Dataset entries:
────────
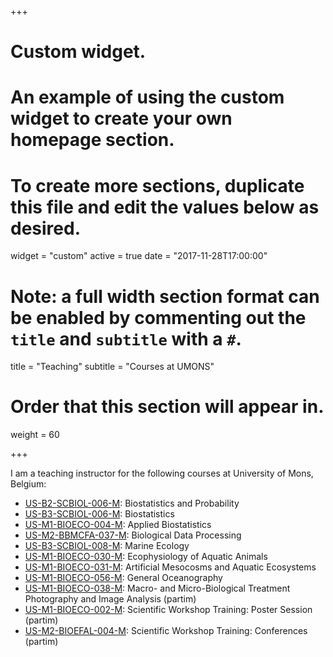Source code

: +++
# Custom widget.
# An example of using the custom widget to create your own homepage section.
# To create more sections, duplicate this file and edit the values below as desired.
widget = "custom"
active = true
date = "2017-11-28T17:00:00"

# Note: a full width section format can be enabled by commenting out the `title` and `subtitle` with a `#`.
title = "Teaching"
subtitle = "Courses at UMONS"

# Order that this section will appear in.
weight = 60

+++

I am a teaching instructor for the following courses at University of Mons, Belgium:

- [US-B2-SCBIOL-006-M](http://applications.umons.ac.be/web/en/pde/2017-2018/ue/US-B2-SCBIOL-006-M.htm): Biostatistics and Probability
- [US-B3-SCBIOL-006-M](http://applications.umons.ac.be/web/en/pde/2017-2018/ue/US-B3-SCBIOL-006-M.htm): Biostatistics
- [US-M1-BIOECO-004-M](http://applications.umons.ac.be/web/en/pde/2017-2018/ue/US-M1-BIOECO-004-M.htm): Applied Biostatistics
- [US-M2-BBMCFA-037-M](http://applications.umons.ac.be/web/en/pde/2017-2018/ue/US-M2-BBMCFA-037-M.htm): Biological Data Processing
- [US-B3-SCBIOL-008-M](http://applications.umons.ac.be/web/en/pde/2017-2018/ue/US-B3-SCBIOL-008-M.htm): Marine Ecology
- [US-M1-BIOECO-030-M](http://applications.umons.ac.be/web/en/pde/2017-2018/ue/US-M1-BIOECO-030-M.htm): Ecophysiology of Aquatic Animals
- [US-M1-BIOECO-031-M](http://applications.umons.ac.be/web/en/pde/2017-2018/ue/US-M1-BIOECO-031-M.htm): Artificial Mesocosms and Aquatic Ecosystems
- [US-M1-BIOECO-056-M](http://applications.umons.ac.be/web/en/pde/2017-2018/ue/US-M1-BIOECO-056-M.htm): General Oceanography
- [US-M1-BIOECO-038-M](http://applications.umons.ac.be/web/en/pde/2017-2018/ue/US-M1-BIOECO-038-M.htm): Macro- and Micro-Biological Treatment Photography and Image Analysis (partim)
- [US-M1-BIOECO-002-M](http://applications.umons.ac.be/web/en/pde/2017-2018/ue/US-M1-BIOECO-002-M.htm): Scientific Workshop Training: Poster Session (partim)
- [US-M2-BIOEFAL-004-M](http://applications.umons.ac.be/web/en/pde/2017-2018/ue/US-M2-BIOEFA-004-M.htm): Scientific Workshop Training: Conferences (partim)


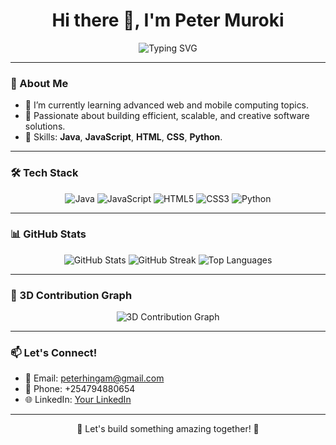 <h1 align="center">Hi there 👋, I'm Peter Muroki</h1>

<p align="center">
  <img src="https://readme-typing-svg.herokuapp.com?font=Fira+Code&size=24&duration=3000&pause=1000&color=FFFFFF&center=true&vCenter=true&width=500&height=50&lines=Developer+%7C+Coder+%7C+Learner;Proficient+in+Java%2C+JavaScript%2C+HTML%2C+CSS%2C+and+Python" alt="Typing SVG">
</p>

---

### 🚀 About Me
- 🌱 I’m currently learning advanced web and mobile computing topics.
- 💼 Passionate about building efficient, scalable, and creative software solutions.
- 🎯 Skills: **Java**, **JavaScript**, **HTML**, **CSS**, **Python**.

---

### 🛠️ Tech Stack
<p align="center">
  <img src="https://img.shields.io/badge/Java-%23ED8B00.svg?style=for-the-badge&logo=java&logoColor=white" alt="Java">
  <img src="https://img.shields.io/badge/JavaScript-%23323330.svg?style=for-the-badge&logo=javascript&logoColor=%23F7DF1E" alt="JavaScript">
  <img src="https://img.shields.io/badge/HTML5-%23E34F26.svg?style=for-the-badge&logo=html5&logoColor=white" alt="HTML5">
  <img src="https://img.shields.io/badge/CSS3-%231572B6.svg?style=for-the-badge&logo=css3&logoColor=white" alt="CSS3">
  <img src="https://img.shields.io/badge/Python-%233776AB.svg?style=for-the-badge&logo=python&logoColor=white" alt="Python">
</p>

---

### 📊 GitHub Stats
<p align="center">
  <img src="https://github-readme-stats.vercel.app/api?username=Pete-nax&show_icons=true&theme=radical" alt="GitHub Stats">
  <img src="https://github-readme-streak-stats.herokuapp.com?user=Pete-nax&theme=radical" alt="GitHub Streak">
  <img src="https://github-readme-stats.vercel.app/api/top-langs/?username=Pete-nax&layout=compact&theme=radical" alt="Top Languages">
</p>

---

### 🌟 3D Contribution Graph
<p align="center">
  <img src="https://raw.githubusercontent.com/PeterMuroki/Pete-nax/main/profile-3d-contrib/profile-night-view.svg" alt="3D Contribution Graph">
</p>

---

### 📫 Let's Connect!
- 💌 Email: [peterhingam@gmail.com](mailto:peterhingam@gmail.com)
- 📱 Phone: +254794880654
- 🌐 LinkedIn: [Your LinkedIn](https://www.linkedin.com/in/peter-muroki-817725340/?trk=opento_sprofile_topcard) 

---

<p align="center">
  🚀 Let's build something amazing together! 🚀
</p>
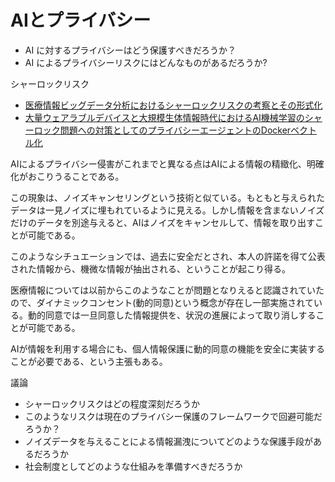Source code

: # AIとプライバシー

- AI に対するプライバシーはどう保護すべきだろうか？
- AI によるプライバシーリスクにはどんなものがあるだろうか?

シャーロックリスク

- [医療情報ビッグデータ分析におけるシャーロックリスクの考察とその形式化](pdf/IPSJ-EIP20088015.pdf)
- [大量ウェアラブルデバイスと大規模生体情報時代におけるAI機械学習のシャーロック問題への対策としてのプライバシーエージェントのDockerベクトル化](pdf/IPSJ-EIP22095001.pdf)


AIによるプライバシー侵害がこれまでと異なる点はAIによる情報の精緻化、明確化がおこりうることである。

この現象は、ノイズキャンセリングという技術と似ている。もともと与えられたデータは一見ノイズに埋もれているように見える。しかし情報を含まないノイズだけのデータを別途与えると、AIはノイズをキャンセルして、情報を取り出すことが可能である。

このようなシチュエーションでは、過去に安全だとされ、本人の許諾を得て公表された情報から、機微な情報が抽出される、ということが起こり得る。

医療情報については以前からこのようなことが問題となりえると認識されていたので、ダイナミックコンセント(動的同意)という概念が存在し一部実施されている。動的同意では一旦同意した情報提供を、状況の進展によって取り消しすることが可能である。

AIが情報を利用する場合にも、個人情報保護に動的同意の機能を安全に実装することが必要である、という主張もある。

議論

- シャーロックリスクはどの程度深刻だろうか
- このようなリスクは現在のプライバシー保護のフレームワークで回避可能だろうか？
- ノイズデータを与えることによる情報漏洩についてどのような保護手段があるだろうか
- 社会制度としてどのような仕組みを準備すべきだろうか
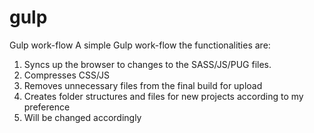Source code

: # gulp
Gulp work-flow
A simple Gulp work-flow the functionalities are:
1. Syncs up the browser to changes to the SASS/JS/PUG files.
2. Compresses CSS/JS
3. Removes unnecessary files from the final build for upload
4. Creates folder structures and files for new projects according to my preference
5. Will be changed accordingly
────────
What to do:
The records above, copied word for word without the pictures, are what should be output.

Result for this exercise:
Source code

: +++
# Custom widget.
# An example of using the custom widget to create your own homepage section.
# To create more sections, duplicate this file and edit the values below as desired.
widget = "custom"
active = true
date = "2017-11-28T17:00:00"

# Note: a full width section format can be enabled by commenting out the `title` and `subtitle` with a `#`.
title = "Teaching"
subtitle = "Courses at UMONS"

# Order that this section will appear in.
weight = 60

+++

I am a teaching instructor for the following courses at University of Mons, Belgium:

- [US-B2-SCBIOL-006-M](http://applications.umons.ac.be/web/en/pde/2017-2018/ue/US-B2-SCBIOL-006-M.htm): Biostatistics and Probability
- [US-B3-SCBIOL-006-M](http://applications.umons.ac.be/web/en/pde/2017-2018/ue/US-B3-SCBIOL-006-M.htm): Biostatistics
- [US-M1-BIOECO-004-M](http://applications.umons.ac.be/web/en/pde/2017-2018/ue/US-M1-BIOECO-004-M.htm): Applied Biostatistics
- [US-M2-BBMCFA-037-M](http://applications.umons.ac.be/web/en/pde/2017-2018/ue/US-M2-BBMCFA-037-M.htm): Biological Data Processing
- [US-B3-SCBIOL-008-M](http://applications.umons.ac.be/web/en/pde/2017-2018/ue/US-B3-SCBIOL-008-M.htm): Marine Ecology
- [US-M1-BIOECO-030-M](http://applications.umons.ac.be/web/en/pde/2017-2018/ue/US-M1-BIOECO-030-M.htm): Ecophysiology of Aquatic Animals
- [US-M1-BIOECO-031-M](http://applications.umons.ac.be/web/en/pde/2017-2018/ue/US-M1-BIOECO-031-M.htm): Artificial Mesocosms and Aquatic Ecosystems
- [US-M1-BIOECO-056-M](http://applications.umons.ac.be/web/en/pde/2017-2018/ue/US-M1-BIOECO-056-M.htm): General Oceanography
- [US-M1-BIOECO-038-M](http://applications.umons.ac.be/web/en/pde/2017-2018/ue/US-M1-BIOECO-038-M.htm): Macro- and Micro-Biological Treatment Photography and Image Analysis (partim)
- [US-M1-BIOECO-002-M](http://applications.umons.ac.be/web/en/pde/2017-2018/ue/US-M1-BIOECO-002-M.htm): Scientific Workshop Training: Poster Session (partim)
- [US-M2-BIOEFAL-004-M](http://applications.umons.ac.be/web/en/pde/2017-2018/ue/US-M2-BIOEFA-004-M.htm): Scientific Workshop Training: Conferences (partim)


 <h1 align="center">Hi there 👋, I'm Peter Muroki</h1>

<p align="center">
  <img src="https://readme-typing-svg.herokuapp.com?font=Fira+Code&size=24&duration=3000&pause=1000&color=FFFFFF&center=true&vCenter=true&width=500&height=50&lines=Developer+%7C+Coder+%7C+Learner;Proficient+in+Java%2C+JavaScript%2C+HTML%2C+CSS%2C+and+Python" alt="Typing SVG">
</p>

---

### 🚀 About Me
- 🌱 I’m currently learning advanced web and mobile computing topics.
- 💼 Passionate about building efficient, scalable, and creative software solutions.
- 🎯 Skills: **Java**, **JavaScript**, **HTML**, **CSS**, **Python**.

---

### 🛠️ Tech Stack
<p align="center">
  <img src="https://img.shields.io/badge/Java-%23ED8B00.svg?style=for-the-badge&logo=java&logoColor=white" alt="Java">
  <img src="https://img.shields.io/badge/JavaScript-%23323330.svg?style=for-the-badge&logo=javascript&logoColor=%23F7DF1E" alt="JavaScript">
  <img src="https://img.shields.io/badge/HTML5-%23E34F26.svg?style=for-the-badge&logo=html5&logoColor=white" alt="HTML5">
  <img src="https://img.shields.io/badge/CSS3-%231572B6.svg?style=for-the-badge&logo=css3&logoColor=white" alt="CSS3">
  <img src="https://img.shields.io/badge/Python-%233776AB.svg?style=for-the-badge&logo=python&logoColor=white" alt="Python">
</p>

---

### 📊 GitHub Stats
<p align="center">
  <img src="https://github-readme-stats.vercel.app/api?username=Pete-nax&show_icons=true&theme=radical" alt="GitHub Stats">
  <img src="https://github-readme-streak-stats.herokuapp.com?user=Pete-nax&theme=radical" alt="GitHub Streak">
  <img src="https://github-readme-stats.vercel.app/api/top-langs/?username=Pete-nax&layout=compact&theme=radical" alt="Top Languages">
</p>

---

### 🌟 3D Contribution Graph
<p align="center">
  <img src="https://raw.githubusercontent.com/PeterMuroki/Pete-nax/main/profile-3d-contrib/profile-night-view.svg" alt="3D Contribution Graph">
</p>

---

### 📫 Let's Connect!
- 💌 Email: [peterhingam@gmail.com](mailto:peterhingam@gmail.com)
- 📱 Phone: +254794880654
- 🌐 LinkedIn: [Your LinkedIn](https://www.linkedin.com/in/peter-muroki-817725340/?trk=opento_sprofile_topcard) 

---

<p align="center">
  🚀 Let's build something amazing together! 🚀
</p>
Source code

: # AIとプライバシー

- AI に対するプライバシーはどう保護すべきだろうか？
- AI によるプライバシーリスクにはどんなものがあるだろうか?

シャーロックリスク

- [医療情報ビッグデータ分析におけるシャーロックリスクの考察とその形式化](pdf/IPSJ-EIP20088015.pdf)
- [大量ウェアラブルデバイスと大規模生体情報時代におけるAI機械学習のシャーロック問題への対策としてのプライバシーエージェントのDockerベクトル化](pdf/IPSJ-EIP22095001.pdf)


AIによるプライバシー侵害がこれまでと異なる点はAIによる情報の精緻化、明確化がおこりうることである。

この現象は、ノイズキャンセリングという技術と似ている。もともと与えられたデータは一見ノイズに埋もれているように見える。しかし情報を含まないノイズだけのデータを別途与えると、AIはノイズをキャンセルして、情報を取り出すことが可能である。

このようなシチュエーションでは、過去に安全だとされ、本人の許諾を得て公表された情報から、機微な情報が抽出される、ということが起こり得る。

医療情報については以前からこのようなことが問題となりえると認識されていたので、ダイナミックコンセント(動的同意)という概念が存在し一部実施されている。動的同意では一旦同意した情報提供を、状況の進展によって取り消しすることが可能である。

AIが情報を利用する場合にも、個人情報保護に動的同意の機能を安全に実装することが必要である、という主張もある。

議論

- シャーロックリスクはどの程度深刻だろうか
- このようなリスクは現在のプライバシー保護のフレームワークで回避可能だろうか？
- ノイズデータを与えることによる情報漏洩についてどのような保護手段があるだろうか
- 社会制度としてどのような仕組みを準備すべきだろうか
Source code

: # gulp
Gulp work-flow
A simple Gulp work-flow the functionalities are:
1. Syncs up the browser to changes to the SASS/JS/PUG files.
2. Compresses CSS/JS
3. Removes unnecessary files from the final build for upload
4. Creates folder structures and files for new projects according to my preference
5. Will be changed accordingly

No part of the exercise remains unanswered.